Por eso los primeros sorprendidos fueron los propios
ejecutivos al ver que en el primer fin de semana se recogieron 302.393 dólares. Las cifras
cabalgaban y llegaron a números astronómicos insospechados hasta ese momento en
la industria del cine. Se recaudó la friolera de 134 millones de dólares. El
éxito fue apoteósico, la taquilla y la crítica se rindieron a los pies de ese
jovencito ego maníaco que quería aprovechar el éxito para independizarse de
Hollywood para siempre, fortalecer sus estudios Zoetrope y hacer de ellos una
fábrica de talentos que puediran realizar con total libertad sus sueños. Todas
esas ilusiones se desmoronarían como un castillo de naipes por culpa de él
mismo unos años después.
La hemos visto tantas veces que sabemos sus diálogos. Ayer
tuvimos la oportunidad de verla en 35 milimetros, en copia restaurada,
digitalizada. Fue como viajar en el tiempo, retroceder cuarenta años y pensar
por un momento que Al Pacino tiene 30 años y que se vienen tiempos dorados
dentro de una industria gobernada por jóvenes y talentosos realizadores. Lo que
era el mundo antes del Tiburón de Spielberg…

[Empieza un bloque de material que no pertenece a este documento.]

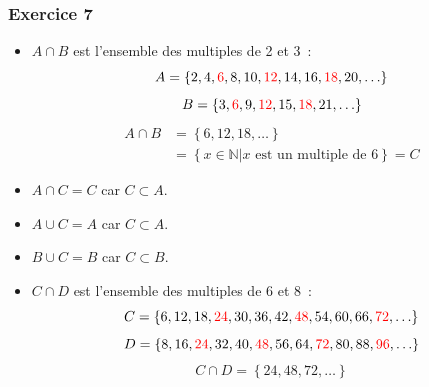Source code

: \documentclass[10pt,notheorems]{beamer}
\newcommand{\red}{\color{red}}
\theoremstyle{plain}
\theoremstyle{definition} %
\begin{document}
\begin{frame}
  \frametitle{Exercice 7}
  \fontsize{8}{10}\selectfont

  \begin{itemize}

  \item $A\cap B$ est l'ensemble des multiples de 2 et 3~:
    \[
      A = \left\{2, 4, {\red 6}, 8, 10, {\red 12}, 14, 16, {\red 18}, 20, \ldots\right\}
    \]
    \[
      B = \left\{3, {\red 6}, 9, {\red 12}, 15, {\red 18}, 21, \ldots\right\}
    \]
    \[
      \begin{split}
        A\cap B &= \left\{6, 12, 18, \ldots\right\}\\
        &= \left\{x\in\mathbb N | x\text{ est un multiple de 6}\right\} = C
      \end{split}
    \]

  \item $A \cap C = C$ car $C \subset A$.\newline

  \item $A \cup C = A$ car $C \subset A$.\newline

  \item $B \cup C = B$ car $C \subset B$.\newline

  \item $C \cap D$  est l'ensemble des multiples de 6 et 8 :
    \[
      C = \left\{6, 12, 18, {\red 24}, 30, 36, 42, {\red 48}, 54, 60, 66, {\red 72}, \ldots\right\}
    \]
    \[
      D = \left\{8, 16, {\red 24}, 32, 40, {\red 48}, 56, 64, {\red 72}, 80, 88, {\red 96}, \ldots\right\}
    \]
    \[
      C\cap D = \left\{24, 48, 72, \ldots\right\}
    \]

  \end{itemize}

\end{frame}
\end{document}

La sala estaba medio llena algo sorprendente en San José De
Guasimales. Las jovencitas fueron las primeras en desertar, no sabían nada de
lo que pasaba en la pantalla, eran demasiados nombres como en una novela rusa y
era muy largo, muy oscuro y la gente susurraba. Los mayores de treinta la
disfrutábamos como si nunca la hubiéramos visto y salimos felices y un poco
culpables porque por tres horas apoyamos fervientemente al hampa, a los matones
a los horrendos mafiosos que acá lucen como ellos creen que son.
Si ha llegado a su ciudad vívanla, déjense hipnotizar por el
poder de su imagen, de sus actuaciones, del mejor drama familiar que se haya
escrito desde Shakespeare. Verla en cine es una experiencia incomparable,
lleven a sus hijos, a los que no la hayan visto. Conozcan los restos del naufragio de lo que pudo ser del cine si los jóvenes del Nuevo Hollywood no
hubiesen sido consumidos por sus propios egos.